Jet Fuel Price Spike from $95.95 to $197: What This Surge Means for Your Business Costs and Investment Decisions
Muscat: Jet fuel prices have been on a steady rise since the onset of the Iran War on February 27.
On February 20, the weekly average price per barrel stood at $95.95. This increased by 3.6% to $99.40 on February 27, just a day before the conflict began. In the subsequent weeks, prices surged sharply: by 58.4% to $157.41 on March 6, then by 11.2% to $175 on March 13, and further by 12.6% to $197 on March 20.
Regionally, the average weekly price increases have varied, with Asia and Oceania experiencing a 16.6% rise, Europe and the CIS 11.8%, the Middle East 15.6%, North America 10.4%, Latin and Central America 11.75%, and Africa 13.25%.
According to the International Air Transport Association (IATA), jet fuel represents one of the highest costs for airlines, alongside labor. Price volatility significantly impacts the airline industry’s profitability, particularly when changes occur rapidly. Such swift fluctuations are classified as shocks and present challenges for airlines to adjust their operations in a timely manner.

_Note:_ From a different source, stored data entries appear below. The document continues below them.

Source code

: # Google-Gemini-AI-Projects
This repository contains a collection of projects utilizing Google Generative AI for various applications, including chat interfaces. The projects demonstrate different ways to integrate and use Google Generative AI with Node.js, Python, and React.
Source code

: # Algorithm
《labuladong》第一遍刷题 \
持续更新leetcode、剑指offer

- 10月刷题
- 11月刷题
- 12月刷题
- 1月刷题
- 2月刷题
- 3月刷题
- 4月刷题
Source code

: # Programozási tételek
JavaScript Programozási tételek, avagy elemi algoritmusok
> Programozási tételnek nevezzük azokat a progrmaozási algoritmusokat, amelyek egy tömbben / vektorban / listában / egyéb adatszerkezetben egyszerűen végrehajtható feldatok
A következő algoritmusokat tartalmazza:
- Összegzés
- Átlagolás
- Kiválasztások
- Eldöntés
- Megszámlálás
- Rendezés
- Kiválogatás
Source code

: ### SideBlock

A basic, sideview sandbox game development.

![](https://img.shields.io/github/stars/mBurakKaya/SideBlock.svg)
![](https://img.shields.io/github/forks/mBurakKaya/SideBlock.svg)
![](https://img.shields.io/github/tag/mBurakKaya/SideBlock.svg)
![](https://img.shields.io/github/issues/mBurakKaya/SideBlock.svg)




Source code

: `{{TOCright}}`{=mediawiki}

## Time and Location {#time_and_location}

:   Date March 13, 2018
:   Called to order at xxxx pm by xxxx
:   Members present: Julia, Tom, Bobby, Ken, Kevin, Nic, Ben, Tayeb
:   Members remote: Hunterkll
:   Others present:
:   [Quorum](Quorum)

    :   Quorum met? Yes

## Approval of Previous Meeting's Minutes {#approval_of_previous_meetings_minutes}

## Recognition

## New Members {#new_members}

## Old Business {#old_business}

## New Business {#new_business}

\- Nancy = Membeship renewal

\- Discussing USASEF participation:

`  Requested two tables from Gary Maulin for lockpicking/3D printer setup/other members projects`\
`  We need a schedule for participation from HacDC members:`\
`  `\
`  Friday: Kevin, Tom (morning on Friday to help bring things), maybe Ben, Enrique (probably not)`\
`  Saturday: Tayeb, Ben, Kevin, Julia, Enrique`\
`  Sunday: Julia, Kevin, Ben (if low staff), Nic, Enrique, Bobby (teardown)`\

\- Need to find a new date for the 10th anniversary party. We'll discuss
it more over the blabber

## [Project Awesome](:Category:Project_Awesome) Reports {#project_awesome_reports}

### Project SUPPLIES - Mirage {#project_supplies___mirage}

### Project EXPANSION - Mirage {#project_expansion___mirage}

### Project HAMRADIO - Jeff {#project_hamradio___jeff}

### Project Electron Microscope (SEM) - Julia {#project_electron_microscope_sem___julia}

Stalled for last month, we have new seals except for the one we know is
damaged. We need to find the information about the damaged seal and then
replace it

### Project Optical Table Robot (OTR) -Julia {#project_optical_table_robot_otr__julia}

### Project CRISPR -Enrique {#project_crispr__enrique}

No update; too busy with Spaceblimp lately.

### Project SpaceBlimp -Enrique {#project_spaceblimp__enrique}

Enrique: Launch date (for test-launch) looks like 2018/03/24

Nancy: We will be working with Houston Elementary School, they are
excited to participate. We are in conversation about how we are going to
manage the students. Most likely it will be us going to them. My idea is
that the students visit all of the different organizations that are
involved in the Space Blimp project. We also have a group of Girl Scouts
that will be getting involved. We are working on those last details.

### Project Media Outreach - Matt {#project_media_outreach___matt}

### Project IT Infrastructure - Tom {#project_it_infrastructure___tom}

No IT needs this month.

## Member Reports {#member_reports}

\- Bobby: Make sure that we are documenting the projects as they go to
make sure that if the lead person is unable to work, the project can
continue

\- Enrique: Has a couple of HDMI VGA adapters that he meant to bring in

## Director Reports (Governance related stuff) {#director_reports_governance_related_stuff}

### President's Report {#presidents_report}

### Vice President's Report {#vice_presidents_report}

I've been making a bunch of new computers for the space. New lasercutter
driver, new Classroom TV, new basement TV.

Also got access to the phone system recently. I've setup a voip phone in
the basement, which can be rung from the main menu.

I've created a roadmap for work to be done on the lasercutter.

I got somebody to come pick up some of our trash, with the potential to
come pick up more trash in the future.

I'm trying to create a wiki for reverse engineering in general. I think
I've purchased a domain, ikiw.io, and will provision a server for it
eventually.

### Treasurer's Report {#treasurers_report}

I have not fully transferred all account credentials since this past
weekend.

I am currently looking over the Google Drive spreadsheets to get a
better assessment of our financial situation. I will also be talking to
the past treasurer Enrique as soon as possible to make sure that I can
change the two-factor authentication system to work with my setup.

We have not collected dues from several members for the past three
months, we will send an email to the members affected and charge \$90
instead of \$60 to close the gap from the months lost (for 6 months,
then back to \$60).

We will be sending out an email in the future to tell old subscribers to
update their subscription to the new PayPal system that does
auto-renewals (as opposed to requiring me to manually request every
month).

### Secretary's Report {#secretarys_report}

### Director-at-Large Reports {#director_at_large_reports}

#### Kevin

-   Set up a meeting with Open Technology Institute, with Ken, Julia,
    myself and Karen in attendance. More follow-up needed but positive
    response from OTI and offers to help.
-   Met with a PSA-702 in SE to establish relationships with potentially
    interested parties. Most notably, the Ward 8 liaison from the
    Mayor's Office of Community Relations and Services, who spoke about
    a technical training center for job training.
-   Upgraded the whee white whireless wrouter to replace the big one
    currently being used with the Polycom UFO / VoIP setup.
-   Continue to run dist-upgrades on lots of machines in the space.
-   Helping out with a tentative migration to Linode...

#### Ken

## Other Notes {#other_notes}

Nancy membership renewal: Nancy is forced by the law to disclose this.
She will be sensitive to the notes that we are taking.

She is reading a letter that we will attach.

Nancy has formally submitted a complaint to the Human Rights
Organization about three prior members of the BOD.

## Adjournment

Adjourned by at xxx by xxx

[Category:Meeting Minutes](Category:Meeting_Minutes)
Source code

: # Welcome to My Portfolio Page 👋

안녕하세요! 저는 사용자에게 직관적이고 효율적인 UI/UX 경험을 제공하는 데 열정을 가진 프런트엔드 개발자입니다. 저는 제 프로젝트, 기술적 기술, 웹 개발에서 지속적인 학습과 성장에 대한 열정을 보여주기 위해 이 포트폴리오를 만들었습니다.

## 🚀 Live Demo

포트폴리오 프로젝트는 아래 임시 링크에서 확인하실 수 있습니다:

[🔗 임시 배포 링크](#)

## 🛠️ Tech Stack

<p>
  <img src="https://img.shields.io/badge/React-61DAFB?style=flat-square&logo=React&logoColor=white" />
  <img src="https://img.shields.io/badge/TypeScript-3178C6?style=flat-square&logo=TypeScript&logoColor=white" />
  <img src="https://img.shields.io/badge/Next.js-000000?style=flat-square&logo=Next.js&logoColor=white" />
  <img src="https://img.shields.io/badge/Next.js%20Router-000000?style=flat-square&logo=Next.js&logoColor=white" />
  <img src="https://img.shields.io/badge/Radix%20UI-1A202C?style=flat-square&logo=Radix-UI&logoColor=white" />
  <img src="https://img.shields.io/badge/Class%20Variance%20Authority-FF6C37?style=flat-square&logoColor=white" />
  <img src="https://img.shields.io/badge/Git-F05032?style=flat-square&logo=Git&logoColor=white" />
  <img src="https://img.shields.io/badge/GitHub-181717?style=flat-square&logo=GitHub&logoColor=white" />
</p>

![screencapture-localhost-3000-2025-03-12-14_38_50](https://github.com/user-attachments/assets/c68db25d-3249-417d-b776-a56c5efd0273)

The most severe impacts arise when fuel prices surge quickly, leaving airlines little time to adapt their strategies. For example, in 2008, jet fuel prices increased approximately 40% year-on-year to $127 per barrel, a level equivalent to about $190 per barrel in 2025. This sharp rise caused industry operating margins to plummet from around 4% to nearly zero, as airlines struggled to pass on costs swiftly enough to maintain profitability.
The critical takeaway is that airline profitability is highly sensitive to the speed of fuel price changes. While consistently high but stable fuel prices allow airlines to adjust pricing and operations gradually and sustain profitably—with typically reduced margins—price shocks drive costs up faster than revenues can respond, significantly risking margin erosion and reduced industry profits.
Special Analysis by Omanet | Navigate Oman’s Market
The rapid surge in jet fuel prices due to the Iran War poses significant risks to Oman’s aviation sector, threatening airline profitability through sharp cost shocks that are difficult to manage swiftly. For businesses, this calls for strategic cost management and flexible pricing models, while investors should closely monitor fuel price trends and potential volatility that could impact airline and related tourism investments. Entrepreneurs can explore opportunities in fuel efficiency innovations and alternative energy solutions to mitigate future risks.